Given the fact that APCO was founded and is chaired by a female entrepreneur, we were interested to learn more. The evening consisted of an in-depth panel discussion with Microsoft’s global female leaders ranging from ex-entrepreneurs, to executives, to investors. Each panelist provided her global perspective and insights on the opportunities and overcoming challenges as a female founder. It was interesting to hear some of their global findings on female founders, including:
- Women founders/entrepreneurs receive a disproportionately smaller amount of venture funding compared to male founders/entrepreneurs.
- Studies show that investing in companies founded by women delivers significantly higher returns than the market average.
- Women entrepreneurs are more susceptible to imposter syndrome (feeling like a fraud), particularly when working in a field dominated by men.
Margery Kraus, APCO’s founder and executive chairwoman, started a thriving business back in 1984, despite the obstacles many female founders face. She grew APCO from a small communications company in Washington, D.C., to a multinational consulting firm in major cities throughout the world. Later, Margery led a management buyout of the firm, making APCO one of the largest privately owned communications and public affairs firms in the world. For reasons like this, she was recently recognized as one of the 20 most influential communicators of the past 20 years.

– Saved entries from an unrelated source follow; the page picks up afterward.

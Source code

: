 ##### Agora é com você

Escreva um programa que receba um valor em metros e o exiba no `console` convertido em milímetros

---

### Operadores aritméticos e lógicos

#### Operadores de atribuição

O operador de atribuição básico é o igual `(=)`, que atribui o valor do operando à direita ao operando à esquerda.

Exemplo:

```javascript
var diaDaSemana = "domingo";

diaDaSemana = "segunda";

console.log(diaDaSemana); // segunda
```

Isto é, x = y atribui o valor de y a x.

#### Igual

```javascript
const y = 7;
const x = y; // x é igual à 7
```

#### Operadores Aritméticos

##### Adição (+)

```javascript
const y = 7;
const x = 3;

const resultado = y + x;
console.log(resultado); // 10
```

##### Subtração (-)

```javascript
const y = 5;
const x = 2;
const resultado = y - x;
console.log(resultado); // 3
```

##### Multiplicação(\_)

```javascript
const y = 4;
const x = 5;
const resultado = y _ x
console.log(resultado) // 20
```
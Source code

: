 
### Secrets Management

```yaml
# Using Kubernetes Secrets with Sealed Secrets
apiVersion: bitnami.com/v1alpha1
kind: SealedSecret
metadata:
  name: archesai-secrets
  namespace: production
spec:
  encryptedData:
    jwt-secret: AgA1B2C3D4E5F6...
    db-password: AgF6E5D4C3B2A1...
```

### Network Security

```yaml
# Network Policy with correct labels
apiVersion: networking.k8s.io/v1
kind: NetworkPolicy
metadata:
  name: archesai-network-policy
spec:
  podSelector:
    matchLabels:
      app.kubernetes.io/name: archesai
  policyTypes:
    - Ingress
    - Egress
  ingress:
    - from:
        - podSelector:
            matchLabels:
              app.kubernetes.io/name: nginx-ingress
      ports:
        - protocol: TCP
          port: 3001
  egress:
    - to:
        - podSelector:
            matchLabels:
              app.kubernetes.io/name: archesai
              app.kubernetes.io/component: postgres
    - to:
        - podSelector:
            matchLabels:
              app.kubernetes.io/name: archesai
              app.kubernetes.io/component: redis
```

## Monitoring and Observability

Here at APCO, women continue to push boundaries every day across the network. Here are few takeaways from The Riveter, which we can all learn from as growing professionals:
- Network like it’s nobody’s business. Networking is an opportunity build a strong support group, find a mentor and engage with other likeminded (and also different) professionals.
- Don’t be afraid to ask for help. Female entrepreneurs often shorten their path to success when they take things on without seeking help along the way. That said, you’ll be surprised that most people are willing to help if you just ask.
- Keep learning. Almost every successful entrepreneur has thrived because they’re an avid learner and continue to grow, innovate and acquire knowledge.
- Be confident. Know that being wrong doesn’t make you an imposter. If you hold back, then you’re robbing your APCO network of what you’re capable of. That said, focus on providing value and be willing to face uncertainty. You’re not an imposter for trying something that might not work.
Where do you think the conversation is going next? What do you think is next for female entrepreneurs and women in the workplace? How might companies work with female entrepreneurs to help propel women forward?